GBP1 inhibits osteosarcoma progression by regulating DDX17 protein stability via HSPA8

Osteosarcoma (OS) stands as the preeminent primary malignant bone tumor, with its 5-year survival rate persistently lingering at 60%-70%. This therapeutic standstill is predominantly due to the shortage of sensitive early diagnostic markers and precise targeted treatment strategies. Guanylate-binding protein 1 (GBP1), a GTPase induced by interferons, serves as a tumor suppressor in multiple cancer types, yet its function and molecular mechanism in OS have remained uninvestigated. Our research reveals that GBP1 hinders OS tumor formation by promoting HSPA8-dependent ubiquitin-proteasome degradation of the DEAD-box RNA helicase 17 (DDX17) protein. Functional assays demonstrate that overexpression of GBP1 powerfully suppresses the proliferation, migration, and invasion of OS cells in vitro, and inhibits tumor growth in nude mouse xenograft models.
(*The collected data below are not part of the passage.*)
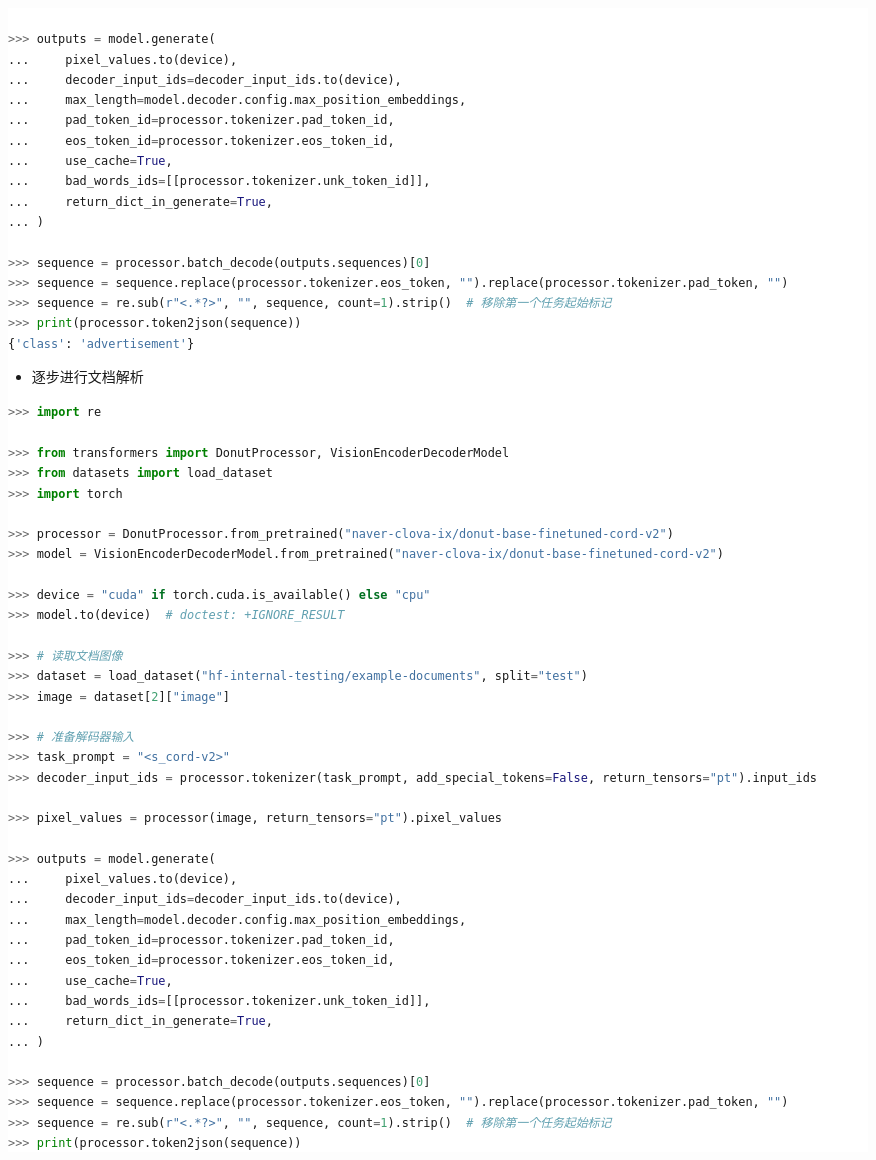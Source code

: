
 ```py

>>> outputs = model.generate(
...     pixel_values.to(device),
...     decoder_input_ids=decoder_input_ids.to(device),
...     max_length=model.decoder.config.max_position_embeddings,
...     pad_token_id=processor.tokenizer.pad_token_id,
...     eos_token_id=processor.tokenizer.eos_token_id,
...     use_cache=True,
...     bad_words_ids=[[processor.tokenizer.unk_token_id]],
...     return_dict_in_generate=True,
... )

>>> sequence = processor.batch_decode(outputs.sequences)[0]
>>> sequence = sequence.replace(processor.tokenizer.eos_token, "").replace(processor.tokenizer.pad_token, "")
>>> sequence = re.sub(r"<.*?>", "", sequence, count=1).strip()  # 移除第一个任务起始标记
>>> print(processor.token2json(sequence))
{'class': 'advertisement'}
```

- 逐步进行文档解析

```py
>>> import re

>>> from transformers import DonutProcessor, VisionEncoderDecoderModel
>>> from datasets import load_dataset
>>> import torch

>>> processor = DonutProcessor.from_pretrained("naver-clova-ix/donut-base-finetuned-cord-v2")
>>> model = VisionEncoderDecoderModel.from_pretrained("naver-clova-ix/donut-base-finetuned-cord-v2")

>>> device = "cuda" if torch.cuda.is_available() else "cpu"
>>> model.to(device)  # doctest: +IGNORE_RESULT

>>> # 读取文档图像
>>> dataset = load_dataset("hf-internal-testing/example-documents", split="test")
>>> image = dataset[2]["image"]

>>> # 准备解码器输入
>>> task_prompt = "<s_cord-v2>"
>>> decoder_input_ids = processor.tokenizer(task_prompt, add_special_tokens=False, return_tensors="pt").input_ids

>>> pixel_values = processor(image, return_tensors="pt").pixel_values

>>> outputs = model.generate(
...     pixel_values.to(device),
...     decoder_input_ids=decoder_input_ids.to(device),
...     max_length=model.decoder.config.max_position_embeddings,
...     pad_token_id=processor.tokenizer.pad_token_id,
...     eos_token_id=processor.tokenizer.eos_token_id,
...     use_cache=True,
...     bad_words_ids=[[processor.tokenizer.unk_token_id]],
...     return_dict_in_generate=True,
... )

>>> sequence = processor.batch_decode(outputs.sequences)[0]
>>> sequence = sequence.replace(processor.tokenizer.eos_token, "").replace(processor.tokenizer.pad_token, "")
>>> sequence = re.sub(r"<.*?>", "", sequence, count=1).strip()  # 移除第一个任务起始标记
>>> print(processor.token2json(sequence))
```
Mechanistically, GBP1 forms a ternary complex with HSPA8 and DDX17, thereby enhancing the ubiquitination and proteasomal degradation of DDX17. Notably, overexpression of DDX17 counteracts the growth-inhibiting effects of GBP1, confirming its role as a crucial downstream effector. Clinical analyses show that GBP1 expression is markedly reduced in OS tissues, with a strong inverse correlation found between GBP1 levels and poor patient prognosis. These findings afford fresh perspectives on the biological processes driving OS progression and identify GBP1 as a potential therapeutic target for OS.